Марница вышла к воротам провожать. С интересом рассмотрела матушкин выезд: пару поджарых рыжих страфов с красными хвостовыми перьями, что и есть лучший признак породы зноймских беговых. Упряжь с серебряной отделкой, легкий крытый возок лакового дерева. Два огромных колеса, дающие мягкий ход даже на ухабах, толстая удобная подушка на двух ездоков, с подлокотниками – такие возки зовутся двуколками. Правила матушка сама, и достаточно ловко. Правда, возле голов упряжных страфов двигался верхом слуга, придерживал тонкий страховочный ремень и присматривал, чтобы кто из людей ненароком не оказался на пути возка и не пострадал.
Пастух тоскливо глядел упряжке вслед: хороши птицы… Вздохнул, предложил хозяйке прогуляться верхом, поскольку взял в постой вороного, породного, а забрать его должны только к ночи, как и тройку тягловых рыжих. Марница отказалась. Спросила полушутливо, не сдают ли и комнаты в её доме, пытаясь увеличить доход. Мужик помялся, виновато потупился и признал: дважды пускали слуг, состоявших при птицах. Но никак не в дом. Сараи добротны, там не холодно и сухо. А на улице оставить человека зимой, когда хлещет дождь и ночь уже задвинула засовы в ближних трактирах – разве по-людски? Марница кивнула, присела на ступеньках широкого крыльца и задумалась, глядя в тёмное небо. Сегодня оно к вечеру сделалось довольно высоким, показало сизый отлив, обещая улучшение погоды и потепление. Кое-где в прорехах туч пробовали затеплиться слабые вечерние звездочки. Припомнились южные ночи, когда звезд было много и каждая – яркая, близкая, переливчатая в потоках поднимающегося от песка горячего воздуха. Мерцают звездочки, колышутся. Ким их показывает, рисует пальцем след, соединяя в созвездия и негромко излагая очередную сказочку. У него и небо полно живых историй… Старое небо он помнит, с забытыми зверями – зайцами, белками, быками. И новое сам рисует. Как раз близ порта ар-Рагов, когда ночью не спали, а шли по пескам, выплел сказочку про вороного страфа, собирающего звездную росу. Помнится, проводнику Вагузи очень понравилось. Он слушал, постукивал пальцами по спине ящера. Потом указал тёмной крепкой рукой в небо и нарисовал свой узор, вместивший самого Вузи. Ящер танцевал во время сезона дождей. Вагузи улыбнулся, провел ладонью от края неба и до края, отмечая сияющую реку матери вод, плачущей слезами горя и радости…

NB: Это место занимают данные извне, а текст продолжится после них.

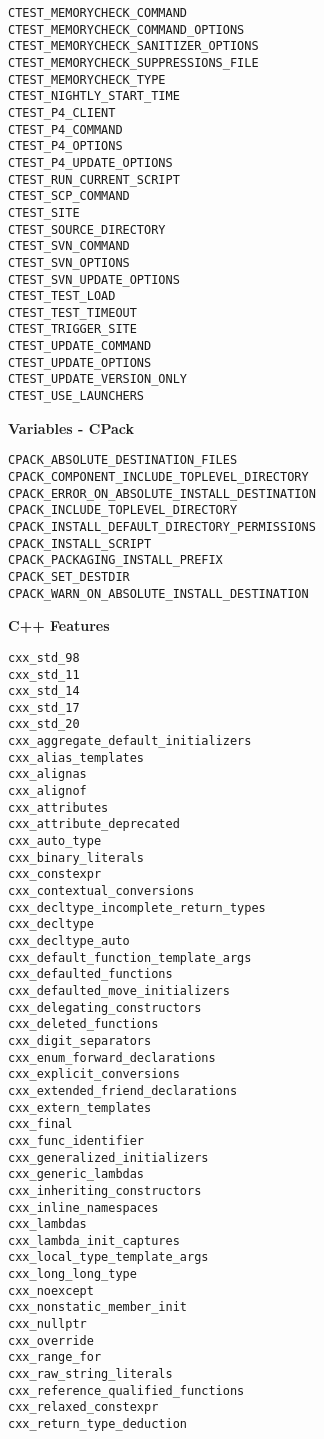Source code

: \documentclass{article}
\begin{document}
\hfill\vline\hfill
\begin{minipage}[t]{0.18\linewidth}
\begin{verbatim}
CTEST_MEMORYCHECK_COMMAND
CTEST_MEMORYCHECK_COMMAND_OPTIONS
CTEST_MEMORYCHECK_SANITIZER_OPTIONS
CTEST_MEMORYCHECK_SUPPRESSIONS_FILE
CTEST_MEMORYCHECK_TYPE
CTEST_NIGHTLY_START_TIME
CTEST_P4_CLIENT
CTEST_P4_COMMAND
CTEST_P4_OPTIONS
CTEST_P4_UPDATE_OPTIONS
CTEST_RUN_CURRENT_SCRIPT
CTEST_SCP_COMMAND
CTEST_SITE
CTEST_SOURCE_DIRECTORY
CTEST_SVN_COMMAND
CTEST_SVN_OPTIONS
CTEST_SVN_UPDATE_OPTIONS
CTEST_TEST_LOAD
CTEST_TEST_TIMEOUT
CTEST_TRIGGER_SITE
CTEST_UPDATE_COMMAND
CTEST_UPDATE_OPTIONS
CTEST_UPDATE_VERSION_ONLY
CTEST_USE_LAUNCHERS
\end{verbatim}

\textbf{Variables - CPack}
\begin{verbatim}
CPACK_ABSOLUTE_DESTINATION_FILES
CPACK_COMPONENT_INCLUDE_TOPLEVEL_DIRECTORY
CPACK_ERROR_ON_ABSOLUTE_INSTALL_DESTINATION
CPACK_INCLUDE_TOPLEVEL_DIRECTORY
CPACK_INSTALL_DEFAULT_DIRECTORY_PERMISSIONS
CPACK_INSTALL_SCRIPT
CPACK_PACKAGING_INSTALL_PREFIX
CPACK_SET_DESTDIR
CPACK_WARN_ON_ABSOLUTE_INSTALL_DESTINATION
\end{verbatim}

\textbf{C++ Features}
\begin{verbatim}
cxx_std_98
cxx_std_11
cxx_std_14
cxx_std_17
cxx_std_20
cxx_aggregate_default_initializers
cxx_alias_templates
cxx_alignas
cxx_alignof
cxx_attributes
cxx_attribute_deprecated
cxx_auto_type
cxx_binary_literals
cxx_constexpr
cxx_contextual_conversions
cxx_decltype_incomplete_return_types
cxx_decltype
cxx_decltype_auto
cxx_default_function_template_args
cxx_defaulted_functions
cxx_defaulted_move_initializers
cxx_delegating_constructors
cxx_deleted_functions
cxx_digit_separators
cxx_enum_forward_declarations
cxx_explicit_conversions
cxx_extended_friend_declarations
cxx_extern_templates
cxx_final
cxx_func_identifier
cxx_generalized_initializers
cxx_generic_lambdas
cxx_inheriting_constructors
cxx_inline_namespaces
cxx_lambdas
cxx_lambda_init_captures
cxx_local_type_template_args
cxx_long_long_type
cxx_noexcept
cxx_nonstatic_member_init
cxx_nullptr
cxx_override
cxx_range_for
cxx_raw_string_literals
cxx_reference_qualified_functions
cxx_relaxed_constexpr
cxx_return_type_deduction
\end{verbatim}
\end{minipage}
\hfill\vline\hfill
\end{document}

В ворота постучали, отвлекая от размышлений. Марница вздрогнула. Опустила голову, потёрла затекшую шею. Глупо пялиться в небо, затянутое облаками. Перед весной звезд почти не удается рассмотреть. На севере Горнивы так и говорят: не расцвели ещё. Вот начнется месяц прель, выглянут цветки земной зелени – и небо порадуется, отзовётся…

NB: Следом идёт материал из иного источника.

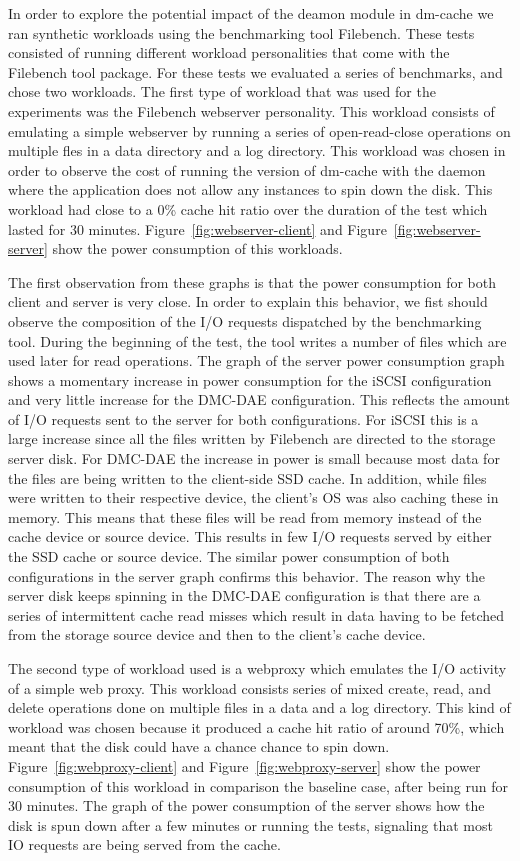 In order to explore the potential impact of the deamon module in dm-cache we ran
synthetic workloads using the benchmarking tool Filebench. These tests consisted
of running different workload personalities that come with the Filebench tool
package. For these tests we evaluated a series of benchmarks, and chose two
workloads.  The first type of workload that was used for the experiments was the
Filebench webserver personality. This workload consists of emulating a simple
webserver by running a series of open-read-close operations on multiple fles in
a data directory and a log directory. This workload was chosen in order to
observe the cost of running the version of dm-cache with the daemon where the
application does not allow any instances to spin down the disk.  This workload
had close to a 0\% cache hit ratio over the duration of the test which lasted
for 30 minutes. Figure~\ref{fig:webserver-client} and
Figure~\ref{fig:webserver-server} show the power consumption of this workloads.

The first observation from these graphs is that the power consumption for both
client and server is very close. In order to explain this behavior, we fist
should observe the composition of the I/O requests dispatched by the
benchmarking tool. During the beginning of the test, the tool writes a number of
files which are used later for read operations. The graph of the server power
consumption graph shows a momentary increase in power consumption for the iSCSI
configuration and very little increase for the DMC-DAE configuration. This
reflects the amount of I/O requests sent to the server for both
configurations. For iSCSI this is a large increase since all the files written
by Filebench are directed to the storage server disk. For DMC-DAE the increase
in power is small because most data for the files are being written to the
client-side SSD cache. In addition, while files were written to their respective
device, the client's OS was also caching these in memory. This means that these
files will be read from memory instead of the cache device or source
device. This results in few I/O requests served by either the SSD cache or
source device. The similar power consumption of both configurations in the
server graph confirms this behavior. The reason why the server disk keeps
spinning in the DMC-DAE configuration is that there are a series of intermittent
cache read misses which result in data having to be fetched from the storage
source device and then to the client's cache device.


The second type of workload used is a webproxy which emulates the I/O activity
of a simple web proxy.  This workload consists series of mixed create, read, and
delete operations done on multiple files in a data and a log directory. This
kind of workload was chosen because it produced a cache hit ratio of around
70\%, which meant that the disk could have a chance chance to spin
down. Figure~\ref{fig:webproxy-client} and Figure~\ref{fig:webproxy-server} show
the power consumption of this workload in comparison the baseline case, after
being run for 30 minutes. The graph of the power consumption of the server shows
how the disk is spun down after a few minutes or running the tests, signaling
that most IO requests are being served from the cache.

Пастух торопливо миновал двор, зевая и натягивая попавшийся под руку плащ.
– За вороным пришли, – предположил он. – Сказывали: к ночи понадобится, велели приготовить в дорогу.
Марница кивнула. Собралась было встать и уйти в дом, но осталась из любопытства. Интересно ведь глянуть, кто выложил самое малое четыре сотни за вороного – и ставит его на чужой двор, пусть и временно. Обычно таких птиц от себя надолго не отпускают, понимая их цену. Да и привязываются, ведь вороные склонны служить одному хозяину, их даже курьерам в землях ар-Бахта выдают, стараясь не менять без надобности…
За птицами пришли неразговорчивые мрачные люди, больше похожие на наёмников, чем на слуг. Молча отсчитали деньги за постой, молча осмотрели лапы страфов – а как иначе? Первейшее правило, береги ноги, доедешь до места быстро и удачно. Рыжих стали грузить заказанным заранее кормом, засыпая прямо во вьючные сумы и проверяя качество. Опять же толково, рубленая сырая зелень пополам с зерном весной для страфа – лакомство. Вот только всякий вороватый пастух норовит подсунуть старые запасы со дна осенних ям, где зелень уже несвежа и даже гниловата. Глупо платить за такую серебром…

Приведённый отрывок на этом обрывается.